Where in the listing does the string "Files" appear? Copy every line that holds it.

----- Information given

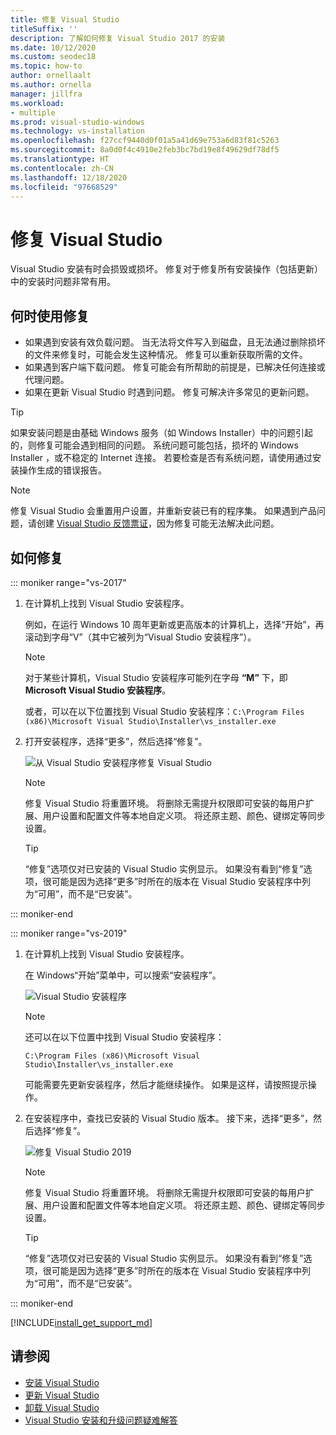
 ```yaml
---
title: 修复 Visual Studio
titleSuffix: ''
description: 了解如何修复 Visual Studio 2017 的安装
ms.date: 10/12/2020
ms.custom: seodec18
ms.topic: how-to
author: ornellaalt
ms.author: ornella
manager: jillfra
ms.workload:
- multiple
ms.prod: visual-studio-windows
ms.technology: vs-installation
ms.openlocfilehash: f27ccf9440d0f01a5a41d69e753a6d83f81c5263
ms.sourcegitcommit: 8a0d0f4c4910e2feb3bc7bd19e8f49629df78df5
ms.translationtype: HT
ms.contentlocale: zh-CN
ms.lasthandoff: 12/18/2020
ms.locfileid: "97668529"
---
```

# <a name="repair-visual-studio"></a>修复 Visual Studio

Visual Studio 安装有时会损毁或损坏。 修复对于修复所有安装操作（包括更新）中的安装时问题非常有用。

## <a name="when-to-use-repair"></a>何时使用修复
* 如果遇到安装有效负载问题。 当无法将文件写入到磁盘，且无法通过删除损坏的文件来修复时，可能会发生这种情况。 修复可以重新获取所需的文件。 
* 如果遇到客户端下载问题。 修复可能会有所帮助的前提是，已解决任何连接或代理问题。 
* 如果在更新 Visual Studio 时遇到问题。 修复可解决许多常见的更新问题。 

> [!TIP] 
> 如果安装问题是由基础 Windows 服务（如 Windows Installer）中的问题引起的，则修复可能会遇到相同的问题。 系统问题可能包括，损坏的 Windows Installer ，或不稳定的 Internet 连接。 若要检查是否有系统问题，请使用通过安装操作生成的错误报告。

> [!NOTE] 
> 修复 Visual Studio 会重置用户设置，并重新安装已有的程序集。 如果遇到产品问题，请创建 [Visual Studio 反馈票证](https://aka.ms/feedback/suggest?space=8)，因为修复可能无法解决此问题。

## <a name="how-to-repair"></a>如何修复
::: moniker range="vs-2017"

1. 在计算机上找到 Visual Studio 安装程序。

     例如，在运行 Windows 10 周年更新或更高版本的计算机上，选择“开始”，再滚动到字母“V”（其中它被列为“Visual Studio 安装程序”）。

   > [!NOTE]
   > 对于某些计算机，Visual Studio 安装程序可能列在字母 **“M”** 下，即 **Microsoft Visual Studio 安装程序**。
   >
   > 或者，可以在以下位置找到 Visual Studio 安装程序：`C:\Program Files (x86)\Microsoft Visual Studio\Installer\vs_installer.exe`

1. 打开安装程序，选择“更多”，然后选择“修复”。

    ![从 Visual Studio 安装程序修复 Visual Studio](media/repair-visual-studio.png "从 Visual Studio 安装程序修复 Visual Studio")

   > [!NOTE]
   > 修复 Visual Studio 将重置环境。 将删除无需提升权限即可安装的每用户扩展、用户设置和配置文件等本地自定义项。 将还原主题、颜色、键绑定等同步设置。
   >

   > [!TIP]
   > “修复”选项仅对已安装的 Visual Studio 实例显示。 如果没有看到“修复”选项，很可能是因为选择“更多”时所在的版本在 Visual Studio 安装程序中列为“可用”，而不是“已安装”。

::: moniker-end

::: moniker range="vs-2019"

1. 在计算机上找到 Visual Studio 安装程序。

     在 Windows“开始”菜单中，可以搜索“安装程序”。

     ![Visual Studio 安装程序](media/vs-2019/visual-studio-installer.png "搜索 Visual Studio 安装程序")

     > [!NOTE]
     > 还可以在以下位置中找到 Visual Studio 安装程序：
     >
     > `C:\Program Files (x86)\Microsoft Visual Studio\Installer\vs_installer.exe`

    可能需要先更新安装程序，然后才能继续操作。 如果是这样，请按照提示操作。

1. 在安装程序中，查找已安装的 Visual Studio 版本。 接下来，选择“更多”，然后选择“修复”。

     ![修复 Visual Studio 2019](media/vs-2019/vs-installer-repair.png "修复 Visual Studio 2019")

   > [!NOTE]
   > 修复 Visual Studio 将重置环境。 将删除无需提升权限即可安装的每用户扩展、用户设置和配置文件等本地自定义项。 将还原主题、颜色、键绑定等同步设置。
   >

   > [!TIP]
   > “修复”选项仅对已安装的 Visual Studio 实例显示。 如果没有看到“修复”选项，很可能是因为选择“更多”时所在的版本在 Visual Studio 安装程序中列为“可用”，而不是“已安装”。

::: moniker-end

[!INCLUDE[install_get_support_md](includes/install_get_support_md.md)]

## <a name="see-also"></a>请参阅

* [安装 Visual Studio](install-visual-studio.md)
* [更新 Visual Studio](update-visual-studio.md)
* [卸载 Visual Studio](uninstall-visual-studio.md)
* [Visual Studio 安装和升级问题疑难解答](troubleshooting-installation-issues.md)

----------

■ Task response ■
   > 或者，可以在以下位置找到 Visual Studio 安装程序：`C:\Program Files (x86)\Microsoft Visual Studio\Installer\vs_installer.exe`
     > `C:\Program Files (x86)\Microsoft Visual Studio\Installer\vs_installer.exe`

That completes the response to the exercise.